The archives are INVALUABLE! Tons and tons of info, and it is free!

http://www.backwoodshome.com/article_index.html

http://www.backwoodshome.com/docs/index_1-138.pdf

Much Thanks to Backwoods Home Magazine!


----------



## goshengirl (Dec 18, 2010)

Great links - THANKS! :2thumb:


----------



## LincTex (Apr 1, 2011)

I just realized (due to lack of coffee at that time) the difference in names... "man" vs. "home".

I know nothing of "Backwoodsman" but I do like "Backwoods Home".


----------



## sailaway (Mar 12, 2009)

Get my bi monthly copy every other month:teeheeicked up the current one Saturday and finnished reading it last night. these magazines are loaded with good info and are part of my survival library. I actually keep them in a special area so if I bug out for a long period of time they will go with me. I especially like buying them at the Log Cabin Store in Lodi, Oh. The gang there is quite knowlegable and Liza is a pleasure to gawk at.  sail


----------



## OldCootHillbilly (Jul 9, 2010)

Good fun stuff in there.


----------



## mosquitomountainman (Jan 25, 2010)

LincTex said:


> I just realized (due to lack of coffee at that time) the difference in names... "man" vs. "home".
> 
> I know nothing of "Backwoodsman" but I do like "Backwoods Home".

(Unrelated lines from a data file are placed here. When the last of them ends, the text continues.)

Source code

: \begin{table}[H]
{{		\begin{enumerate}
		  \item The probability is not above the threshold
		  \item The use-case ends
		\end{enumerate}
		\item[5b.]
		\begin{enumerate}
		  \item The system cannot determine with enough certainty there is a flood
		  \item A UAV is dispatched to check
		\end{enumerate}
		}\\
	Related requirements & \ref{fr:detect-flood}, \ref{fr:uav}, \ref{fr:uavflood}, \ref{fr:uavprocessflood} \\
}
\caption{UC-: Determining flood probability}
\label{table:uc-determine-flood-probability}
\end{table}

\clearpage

They're both good magazines. I should have articles in upcoming issues in both of them.


----------



## Magus (Dec 1, 2008)

OleSarge said:


> Not sure if anyone else has ever heard of this magazine. I have been reading it on and off for a couple decades. There is some great info through it. I am in no way affiliated with the magazine just wanted to pass it on to others.


LOVE IT! good replacement for American Survival Guide.


----------



## OleSarge (Oct 30, 2012)

Like I said just wanted to pass on a good wealth of knowledge, thought others might be interested.


----------



## OldCootHillbilly (Jul 9, 2010)

Magus said:


> LOVE IT! good replacement for American Survival Guide.

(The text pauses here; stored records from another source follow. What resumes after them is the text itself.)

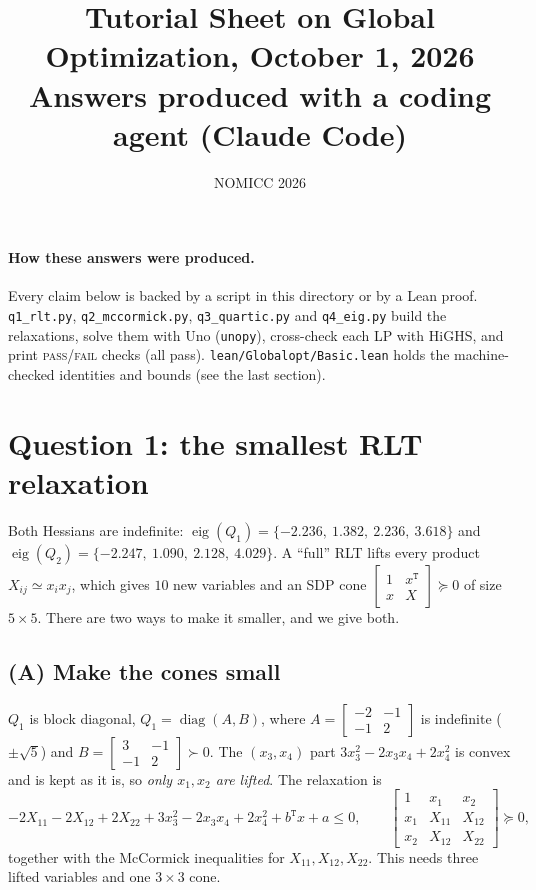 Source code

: \documentclass[11pt,fleqn]{article}
\title{Tutorial Sheet on Global Optimization, October 1, 2026\\[0.5ex]
  \large Answers produced with a coding agent (Claude Code)}
\author{NOMICC 2026}
\date{}
\newcommand{\trps}{^\texttt{T}}
\newcommand{\code}[1]{\texttt{#1}}
\begin{document}
\maketitle

\paragraph{How these answers were produced.}
Every claim below is backed by a script in this directory or by a Lean proof.
\code{q1\_rlt.py}, \code{q2\_mccormick.py}, \code{q3\_quartic.py} and \code{q4\_eig.py}
build the relaxations, solve them with Uno (\code{unopy}), cross-check each LP with
HiGHS, and print \textsc{pass}/\textsc{fail} checks (all pass). \code{lean/Globalopt/Basic.lean}
holds the machine-checked identities and bounds (see the last section).

\section*{Question 1: the smallest RLT relaxation}

Both Hessians are indefinite:
$\operatorname{eig}(Q_1) = \{-2.236,\ 1.382,\ 2.236,\ 3.618\}$ and
$\operatorname{eig}(Q_2) = \{-2.247,\ 1.090,\ 2.128,\ 4.029\}$.
A ``full'' RLT lifts every product $X_{ij} \simeq x_i x_j$, which gives $10$ new variables
and an SDP cone $\left[\begin{smallmatrix}1 & x\trps\\ x & X\end{smallmatrix}\right] \succeq 0$
of size $5\times 5$. There are two ways to make it smaller, and we give both.

\subsection*{(A) Make the cones small}

\textbf{$Q_1$} is block diagonal,
$Q_1 = \operatorname{diag}(A, B)$, where $A = \left[\begin{smallmatrix}-2&-1\\-1&2\end{smallmatrix}\right]$ is
indefinite ($\pm\sqrt5$) and $B = \left[\begin{smallmatrix}3&-1\\-1&2\end{smallmatrix}\right] \succ 0$.
The $(x_3,x_4)$ part $3x_3^2 - 2x_3x_4 + 2x_4^2$ is convex and is kept as it is, so
\emph{only $x_1, x_2$ are lifted}. The relaxation is
\[
  -2X_{11} - 2X_{12} + 2X_{22} + 3x_3^2 - 2x_3x_4 + 2x_4^2 + b\trps x + a \le 0,\qquad
  \begin{bmatrix} 1 & x_1 & x_2\\ x_1 & X_{11} & X_{12}\\ x_2 & X_{12} & X_{22}\end{bmatrix} \succeq 0,
\]
together with the McCormick inequalities for $X_{11}, X_{12}, X_{22}$. This needs three lifted
variables and one $3\times3$ cone.
\end{document}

I miss that one sumtimes. Got a couple a good friends outa that one.


----------



## Magus (Dec 1, 2008)

Can't even get it here anymore.


----------



## OldCootHillbilly (Jul 9, 2010)

Yeah, they stopped publishin it. Bummer, I thin it would do real good now.


----------



## kappydell (Nov 27, 2011)

if you write an article and they print it, they pay in free subscription and/or advertising space. I write now and again for them so I keep getting the magazine, which is great, BTW.


----------



## VoorTrekker (Oct 7, 2012)

Does anyone remember "Survive" magazine? Published by Omega Goup Ltd, they publish Soldier of Fortune magazine. It ran barely a year and folded, back in 1982 or 1983.


----------



## LincTex (Apr 1, 2011)

kappydell said:


> if you write an article and they print it, they pay in free subscription and/or advertising space. I write now and again for them so I keep getting the magazine, which is great, BTW.

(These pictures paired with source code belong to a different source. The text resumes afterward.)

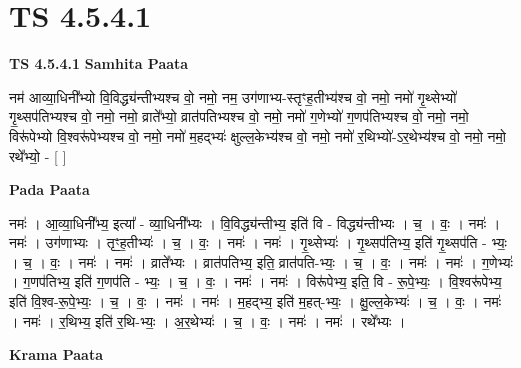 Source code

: \documentclass[17pt]{extarticle}
\begin{document}
\section{ TS 4.5.4.1 }

\textbf{TS 4.5.4.1 } \newline
\textbf{Samhita Paata} \newline

नम॑ आव्या॒धिनी᳚भ्यो वि॒विद्ध्य॑न्तीभ्यश्च वो॒ नमो॒                             नम॒ उग॑णाभ्य-स्तृꣳह॒तीभ्य॑श्च वो॒ नमो॒                                          नमो॑ गृ॒थ्सेभ्यो॑ गृ॒थ्सप॑तिभ्यश्च वो॒ नमो॒                                                नमो॒ व्राते᳚भ्यो॒ व्रात॑पतिभ्यश्च वो॒ नमो॒                                             नमो॑ ग॒णेभ्यो॑ ग॒णप॑तिभ्यश्च वो॒ नमो॒                                                      नमो॒ विरू॑पेभ्यो वि॒श्वरू॑पेभ्यश्च वो॒ नमो॒                                            नमो॑ म॒हद्भ्यः॑ क्षुल्ल॒केभ्य॑श्च वो॒ नमो॒                                           नमो॑ र॒थिभ्यो॑-ऽर॒थेभ्य॑श्च वो॒ नमो॒                                                       नमो॒ रथे᳚भ्यो॒ - [  ] \newline

\textbf{Pada Paata} \newline

नमः॑ । आ॒व्या॒धिनी᳚भ्य॒ इत्या᳚ - व्या॒धिनी᳚भ्यः । वि॒विद्ध्य॑न्तीभ्य॒ इति॑ वि - विद्ध्य॑न्तीभ्यः । च॒ । वः॒ । नमः॑ । नमः॑ । उग॑णाभ्यः । तृꣳ॒॒ह॒तीभ्यः॑ । च॒ । वः॒ । नमः॑ । नमः॑ । गृ॒थ्सेभ्यः॑ । गृ॒थ्सप॑तिभ्य॒ इति॑ गृ॒थ्सप॑ति - भ्यः॒ । च॒ । वः॒ । नमः॑ । नमः॑ । व्राते᳚भ्यः । व्रात॑पतिभ्य॒ इति॒ व्रात॑पति-भ्यः॒ । च॒ । वः॒ । नमः॑ । नमः॑ । ग॒णेभ्यः॑ । ग॒णप॑तिभ्य॒ इति॑ ग॒णप॑ति - भ्यः॒ । च॒ । वः॒ । नमः॑ । नमः॑ । विरू॑पेभ्य॒ इति॒ वि - रू॒पे॒भ्यः॒ । वि॒श्वरू॑पेभ्य॒ इति॑ वि॒श्व-रू॒पे॒भ्यः॒ । च॒ । वः॒ । नमः॑ । नमः॑ । म॒हद्भ्य॒ इति॑ म॒हत्-भ्यः॒ । क्षु॒ल्ल॒केभ्यः॑ । च॒ । वः॒ । नमः॑ । नमः॑ । र॒थिभ्य॒ इति॑ र॒थि-भ्यः॒ । अ॒र॒थेभ्यः॑ । च॒ । वः॒ । नमः॑ । नमः॑ । रथे᳚भ्यः ।  \newline


\textbf{Krama Paata} \newline
\end{document}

For backwoods home... or backwoodsman?


----------



## mosquitomountainman (Jan 25, 2010)

LincTex said:


> For backwoods home... or backwoodsman?


Backwoods Home pays by check.

Backwoodsman pays in a subscription to the mag. or advertising in the mag.


----------



## kappydell (Nov 27, 2011)

LincTex said:


> For backwoods home... or backwoodsman?


for the backwoodsman. in their letters section they often print a list of requested topics; that is what got me started. Someone asked about something i knew about and it grew from there...and yes, I recall 'survive' magazine, i enjoyed every issue i could find. they did not last long though.


----------



## MyName1sMud (Feb 27, 2012)

Yeah I've got a Sub to that and Mother Earth News but I I tend to like backwoodsman more.


----------